The possibility that we exist in a simulated universe is based on the assumption that if it is possible for us to create such a simulation, then one day we will do so. I have questioned this, firstly, on the basis that it assumes a future morality that resembles our current morality, yet our future moral standards may lead us to view such a creation as a highly immoral act. I have also questioned the argument on the basis that it is a variation of the Cosmological Argument, and so it suffers from the same problems. Accepting the possibility that we exist in a simulation allows for a virtual infinity of ancestor universes. Therefore it doesn’t answer any questions about the origin of the universe – it just shifts the problem.

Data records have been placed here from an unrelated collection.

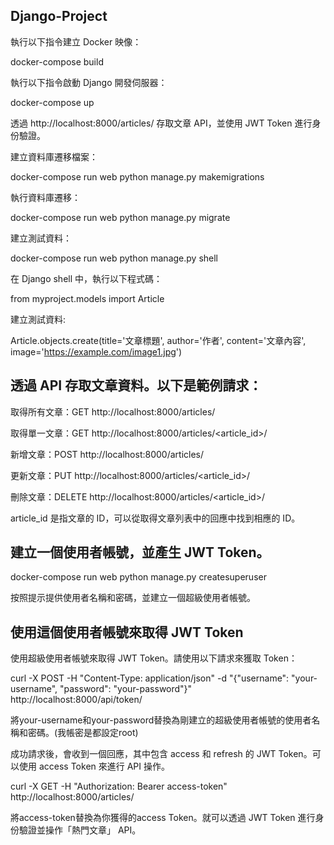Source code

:## Django-Project
執行以下指令建立 Docker 映像：

docker-compose build

執行以下指令啟動 Django 開發伺服器：

docker-compose up

透過 http://localhost:8000/articles/ 存取文章 API，並使用 JWT Token 進行身份驗證。


建立資料庫遷移檔案：

docker-compose run web python manage.py makemigrations

執行資料庫遷移：

docker-compose run web python manage.py migrate

建立測試資料：

docker-compose run web python manage.py shell

在 Django shell 中，執行以下程式碼：

from myproject.models import Article

建立測試資料:

Article.objects.create(title='文章標題', author='作者', content='文章內容', image='https://example.com/image1.jpg')

## 透過 API 存取文章資料。以下是範例請求：

取得所有文章：GET http://localhost:8000/articles/

取得單一文章：GET http://localhost:8000/articles/<article_id>/

新增文章：POST http://localhost:8000/articles/

更新文章：PUT http://localhost:8000/articles/<article_id>/

刪除文章：DELETE http://localhost:8000/articles/<article_id>/

article_id 是指文章的 ID，可以從取得文章列表中的回應中找到相應的 ID。

## 建立一個使用者帳號，並產生 JWT Token。

docker-compose run web python manage.py createsuperuser

按照提示提供使用者名稱和密碼，並建立一個超級使用者帳號。

## 使用這個使用者帳號來取得 JWT Token

使用超級使用者帳號來取得 JWT Token。請使用以下請求來獲取 Token：

curl -X POST -H "Content-Type: application/json" -d "{\"username\": \"your-username\", \"password\": \"your-password\"}" http://localhost:8000/api/token/

將your-username和your-password替換為剛建立的超級使用者帳號的使用者名稱和密碼。(我帳密是都設定root)

成功請求後，會收到一個回應，其中包含 access 和 refresh 的 JWT Token。可以使用 access Token 來進行 API 操作。

curl -X GET -H "Authorization: Bearer access-token" http://localhost:8000/articles/

將access-token替換為你獲得的access Token。就可以透過 JWT Token 進行身份驗證並操作「熱門文章」 API。
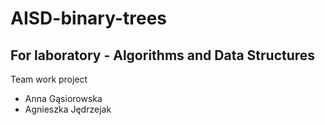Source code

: # AISD-binary-trees
For laboratory - Algorithms and Data Structures
---
Team work project
- Anna Gąsiorowska
- Agnieszka Jędrzejak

Furthermore, it clutters up our world-view by introducing a multitude of universes when just one is required. Therefore, although the Simulated Universe Argument is an interesting thought experiment, I believe we should reject the possibility that we exist in a simulation, and focus on discovering the origin of this, the actual universe.
© Brent Silby 2009
Brent Silby is Learning Advisor in Philosophy, UPT School, Christchurch, New Zealand.